(RECORDS FOR THIS EXERCISE Opens)

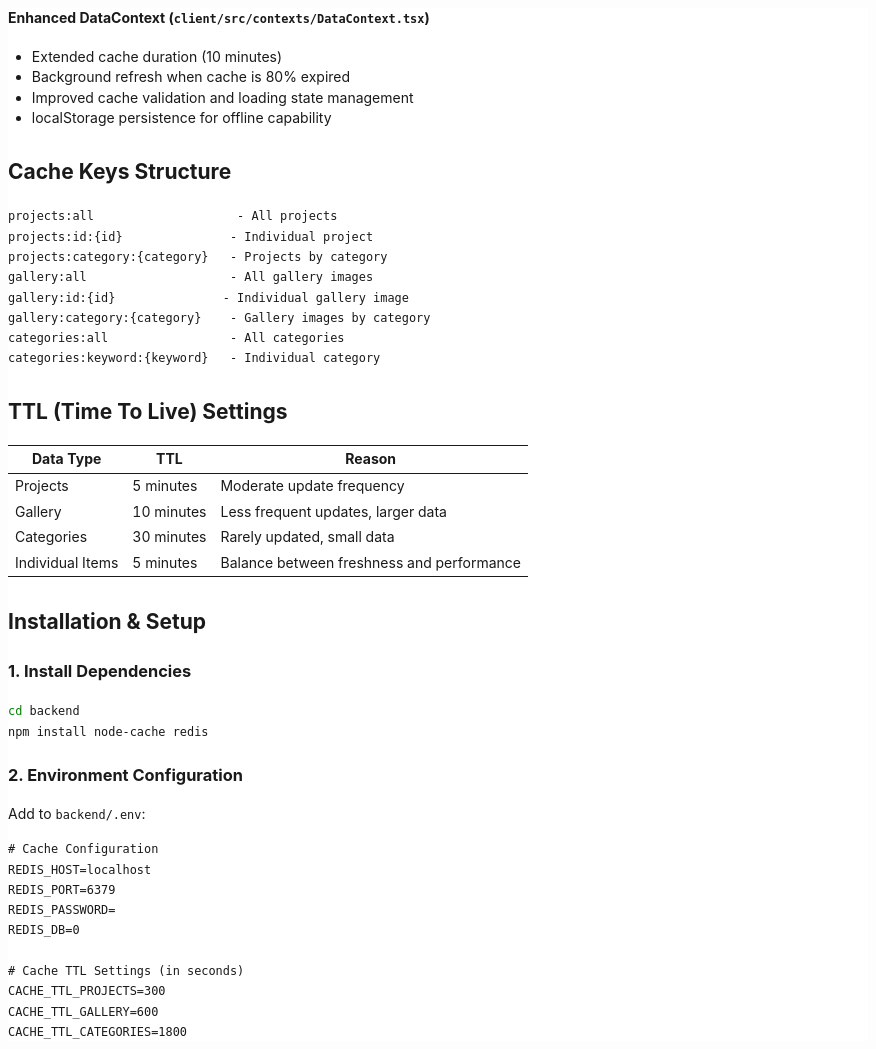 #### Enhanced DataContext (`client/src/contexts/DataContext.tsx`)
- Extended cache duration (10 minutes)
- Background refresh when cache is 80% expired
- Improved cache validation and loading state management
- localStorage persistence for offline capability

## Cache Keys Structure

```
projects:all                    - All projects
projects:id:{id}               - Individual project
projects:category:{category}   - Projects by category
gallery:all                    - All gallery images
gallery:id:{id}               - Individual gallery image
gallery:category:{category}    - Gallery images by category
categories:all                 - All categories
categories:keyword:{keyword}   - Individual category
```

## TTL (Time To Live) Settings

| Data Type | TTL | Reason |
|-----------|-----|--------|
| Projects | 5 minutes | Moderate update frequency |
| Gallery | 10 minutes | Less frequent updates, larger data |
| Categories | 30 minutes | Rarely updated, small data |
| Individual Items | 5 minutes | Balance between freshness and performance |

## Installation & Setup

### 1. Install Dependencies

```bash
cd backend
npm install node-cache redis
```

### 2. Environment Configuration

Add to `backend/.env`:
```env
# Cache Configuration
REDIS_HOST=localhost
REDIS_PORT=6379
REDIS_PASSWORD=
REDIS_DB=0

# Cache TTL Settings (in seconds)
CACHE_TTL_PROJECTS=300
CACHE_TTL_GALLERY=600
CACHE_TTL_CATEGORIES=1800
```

(RECORDS FOR THIS EXERCISE Closes)
(RECORDS FOR THIS EXERCISE Opens)

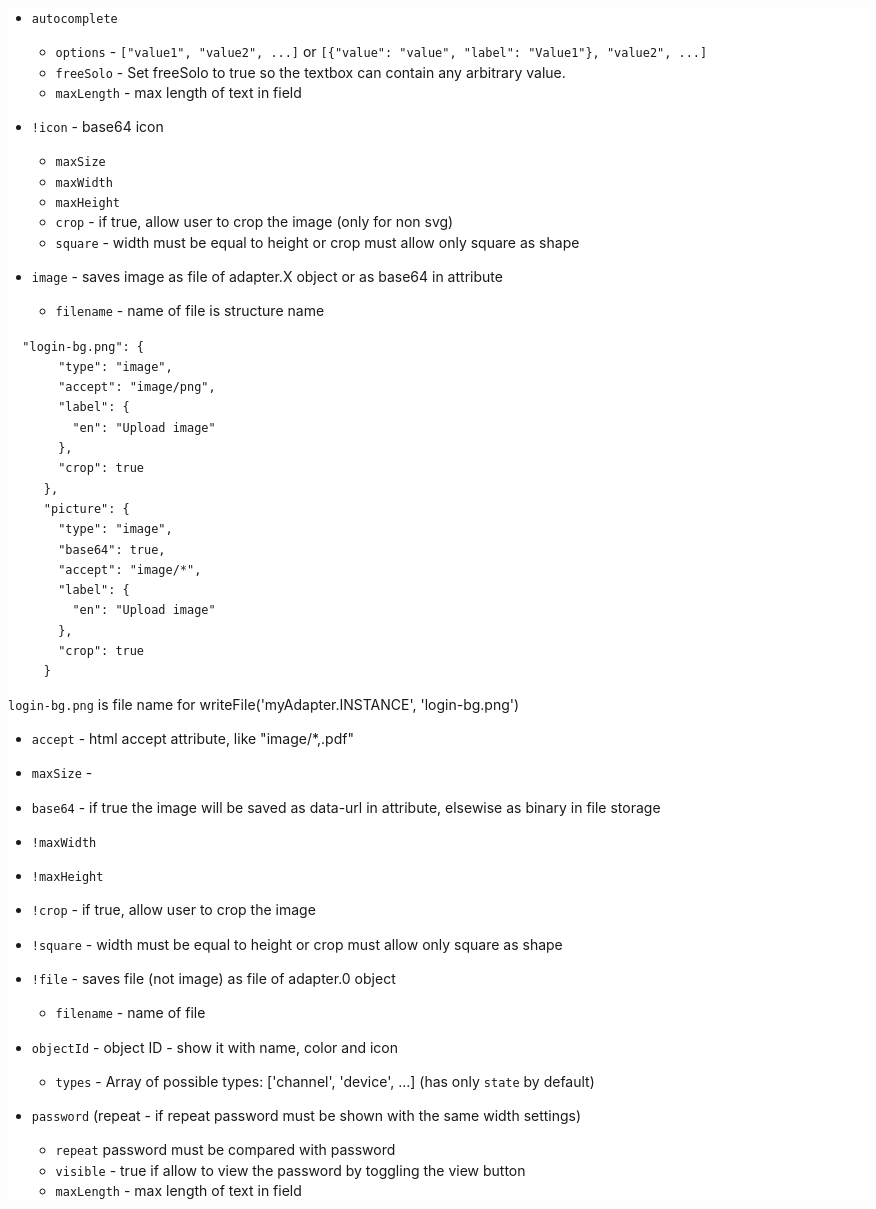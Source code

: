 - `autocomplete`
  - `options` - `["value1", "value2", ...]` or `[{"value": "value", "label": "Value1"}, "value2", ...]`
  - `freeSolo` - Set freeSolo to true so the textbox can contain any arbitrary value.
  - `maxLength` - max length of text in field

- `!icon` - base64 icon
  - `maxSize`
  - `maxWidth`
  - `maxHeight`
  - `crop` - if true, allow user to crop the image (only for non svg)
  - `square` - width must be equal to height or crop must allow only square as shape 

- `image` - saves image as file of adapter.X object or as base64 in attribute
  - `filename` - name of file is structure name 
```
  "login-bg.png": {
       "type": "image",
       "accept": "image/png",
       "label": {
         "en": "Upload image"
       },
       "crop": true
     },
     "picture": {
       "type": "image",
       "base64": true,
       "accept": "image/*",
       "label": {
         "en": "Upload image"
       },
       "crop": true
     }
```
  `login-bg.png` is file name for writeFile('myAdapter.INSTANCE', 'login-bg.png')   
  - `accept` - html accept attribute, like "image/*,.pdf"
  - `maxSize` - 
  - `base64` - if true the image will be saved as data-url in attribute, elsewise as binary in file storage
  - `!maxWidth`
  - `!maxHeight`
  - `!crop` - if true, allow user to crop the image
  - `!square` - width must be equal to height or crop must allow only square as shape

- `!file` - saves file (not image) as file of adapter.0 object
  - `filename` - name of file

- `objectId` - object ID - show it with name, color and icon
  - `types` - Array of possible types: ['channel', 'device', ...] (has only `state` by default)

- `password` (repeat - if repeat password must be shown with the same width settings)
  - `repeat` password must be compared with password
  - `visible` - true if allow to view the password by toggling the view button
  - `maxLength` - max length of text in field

(RECORDS FOR THIS EXERCISE Closes)

HOW TO COMPLETE THIS TASK
Write out every line from the data above that includes "minutes".

TASK RESULT
- Extended cache duration (10 minutes)
| Projects | 5 minutes | Moderate update frequency |
| Gallery | 10 minutes | Less frequent updates, larger data |
| Categories | 30 minutes | Rarely updated, small data |
| Individual Items | 5 minutes | Balance between freshness and performance |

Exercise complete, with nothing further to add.